* [Problem description] Find the line that contains "1. Clone this", then repeat it and each line after it to the end of the records, exactly.

-- Supplied data follows --

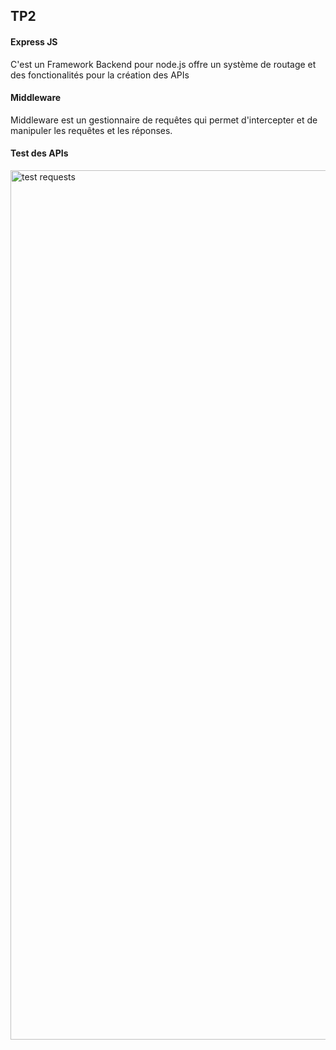 ## TP2

#### Express JS ####

C'est un Framework Backend pour node.js offre un système de routage et des fonctionalités pour la création des APIs

#### Middleware ####

Middleware est un gestionnaire de requêtes qui  permet d'intercepter et de manipuler les requêtes et les réponses.


#### Test des APIs ####
<img width="1391" alt="test requests" src="https://github.com/user-attachments/assets/8b85f487-59fd-47da-b6c1-8ef83e12ae46">
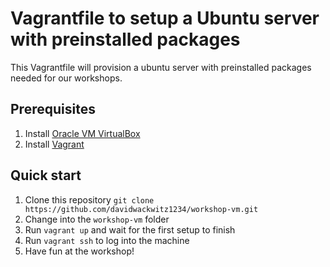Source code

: # Vagrantfile to setup a Ubuntu server with preinstalled packages
This Vagrantfile will provision a ubuntu server with preinstalled packages needed for our workshops.

## Prerequisites
1. Install [Oracle VM VirtualBox](https://www.virtualbox.org/wiki/Downloads)
1. Install [Vagrant](https://vagrantup.com/)

## Quick start
1. Clone this repository `git clone https://github.com/davidwackwitz1234/workshop-vm.git`
1. Change into the `workshop-vm` folder
1. Run `vagrant up` and wait for the first setup to finish
1. Run `vagrant ssh` to log into the machine
1. Have fun at the workshop!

-- Supplied data concluded --

* [Answer space]
1. Clone this repository `git clone https://github.com/davidwackwitz1234/workshop-vm.git`
1. Change into the `workshop-vm` folder
1. Run `vagrant up` and wait for the first setup to finish
1. Run `vagrant ssh` to log into the machine
1. Have fun at the workshop!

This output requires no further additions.